The Escapist (2008, UK / Ireland)
A curious mix of British prison architecture (well, Dublin’s Kilmainham Jail), the look and feel of a US reality TV show (think ‘Britain’s Unruliest Prisons’ with prisoners dressed in thin beige boilersuits), and some very un-American and unexpected plot twists that unapologetically break faith with the genre.
Early in the piece we see the escape already in progress; four youngish fit blokes and, bringing up the rear, ageing lifer Frank Perry (Brian Cox). As the story unfolds, we learn that after 14 years of having his letters home returned unopened, Frank has unexpectedly received one from his wife, informing him that his daughter is drug addicted and has OD’d several times. The plan to escape, then, is his - to see her, or to sort out those supplying her drugs - and he has enlisted the help of the others. You can’t blame him. He’s not afforded the respect due a man of his age and sentence, and it’s a pretty miserable existence well worth escaping from; old, small, double-bunked cells, a prisoner group that is (unusually for a British movie) allowed to do whatever it wants with no sensible interference from ineffectual prison officers, and an unpleasant young prisoner with dyed hair who improbably runs the nick.

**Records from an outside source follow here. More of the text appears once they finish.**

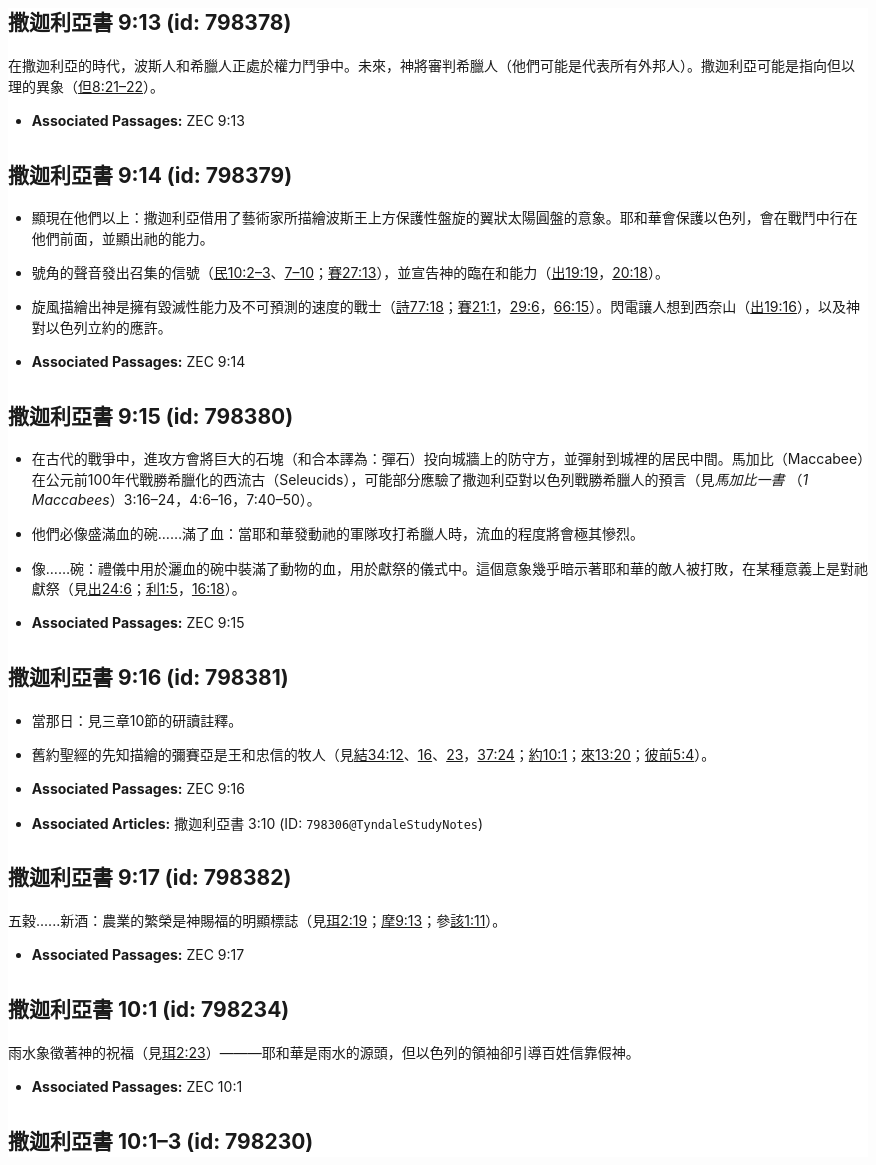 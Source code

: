 ## 撒迦利亞書 9:13 (id: 798378)

在撒迦利亞的時代，波斯人和希臘人正處於權力鬥爭中。未來，神將審判希臘人（他們可能是代表所有外邦人）。撒迦利亞可能是指向但以理的異象（[但8:21–22](https://ref.ly/Dan8:21-Dan8:22)）。

* **Associated Passages:** ZEC 9:13

## 撒迦利亞書 9:14 (id: 798379)

* 顯現在他們以上：撒迦利亞借用了藝術家所描繪波斯王上方保護性盤旋的翼狀太陽圓盤的意象。耶和華會保護以色列，會在戰鬥中行在他們前面，並顯出祂的能力。
* 號角的聲音發出召集的信號（[民10:2–3](https://ref.ly/Num10:2-Num10:3)、[7–10](https://ref.ly/Num10:7-Num10:10)；[賽27:13](https://ref.ly/Isa27:13)），並宣告神的臨在和能力（[出19:19](https://ref.ly/Exod19:19)，[20:18](https://ref.ly/Exod20:18)）。
* 旋風描繪出神是擁有毀滅性能力及不可預測的速度的戰士（[詩77:18](https://ref.ly/Ps77:18)；[賽21:1](https://ref.ly/Isa21:1)，[29:6](https://ref.ly/Isa29:6)，[66:15](https://ref.ly/Isa66:15)）。閃電讓人想到西奈山（[出19:16](https://ref.ly/Exod19:16)），以及神對以色列立約的應許。

* **Associated Passages:** ZEC 9:14

## 撒迦利亞書 9:15 (id: 798380)

* 在古代的戰爭中，進攻方會將巨大的石塊（和合本譯為：彈石）投向城牆上的防守方，並彈射到城裡的居民中間。馬加比（Maccabee）在公元前100年代戰勝希臘化的西流古（Seleucids），可能部分應驗了撒迦利亞對以色列戰勝希臘人的預言（見*馬加比一書* （*1 Maccabees*）3:16–24，4:6–16，7:40–50）。
* 他們必像盛滿血的碗……滿了血：當耶和華發動祂的軍隊攻打希臘人時，流血的程度將會極其慘烈。
* 像……碗：禮儀中用於灑血的碗中裝滿了動物的血，用於獻祭的儀式中。這個意象幾乎暗示著耶和華的敵人被打敗，在某種意義上是對祂獻祭（見[出24:6](https://ref.ly/Exod24:6)；[利1:5](https://ref.ly/Lev1:5)，[16:18](https://ref.ly/Lev16:18)）。

* **Associated Passages:** ZEC 9:15

## 撒迦利亞書 9:16 (id: 798381)

* 當那日：見三章10節的研讀註釋。
* 舊約聖經的先知描繪的彌賽亞是王和忠信的牧人（見[結34:12](https://ref.ly/Ezek34:12)、[16](https://ref.ly/Ezek34:16)、[23](https://ref.ly/Ezek34:23)，[37:24](https://ref.ly/Ezek37:24)；[約10:1](https://ref.ly/John10:1)；[來13:20](https://ref.ly/Heb13:20)；[彼前5:4](https://ref.ly/1Pet5:4)）。

* **Associated Passages:** ZEC 9:16
* **Associated Articles:** 撒迦利亞書 3:10 (ID: `798306@TyndaleStudyNotes`)

## 撒迦利亞書 9:17 (id: 798382)

五穀......新酒：農業的繁榮是神賜福的明顯標誌（見[珥2:19](https://ref.ly/Joel2:19)；[摩9:13](https://ref.ly/Amos9:13)；參[該1:11](https://ref.ly/Hag1:11)）。

* **Associated Passages:** ZEC 9:17

## 撒迦利亞書 10:1 (id: 798234)

雨水象徵著神的祝福（見[珥2:23](https://ref.ly/Joel2:23)）———耶和華是雨水的源頭，但以色列的領袖卻引導百姓信靠假神。

* **Associated Passages:** ZEC 10:1

## 撒迦利亞書 10:1–3 (id: 798230)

The escape-in-progress action is intermittently and very effectively cut into the drama which precedes it, but then the escapers clumsily stray into a range of movie sets left over from The Poseidon Adventure, possibly Indiana Jones and the Temple of Doom, and something to do with catacombs. With prison officers hot in pursuit - and then, all of a sudden, not.
It’s all a big con. The film kicks off dutifully following many of the conventions of escape movies, à la Prison Break, and then, just when you’re comfortable, smashes them to bits. Good job, too, because it made me forget, for a minute or two, just how alien the level of disorder and the Fight Club-like sequence appear in a Pentonvillian prison.
Unusual and, I must say, ultimately rewarding.
Posted on May 23rd, 2009 at 10:38 pm. Updated on September 3rd, 2009 at 10:15 pm.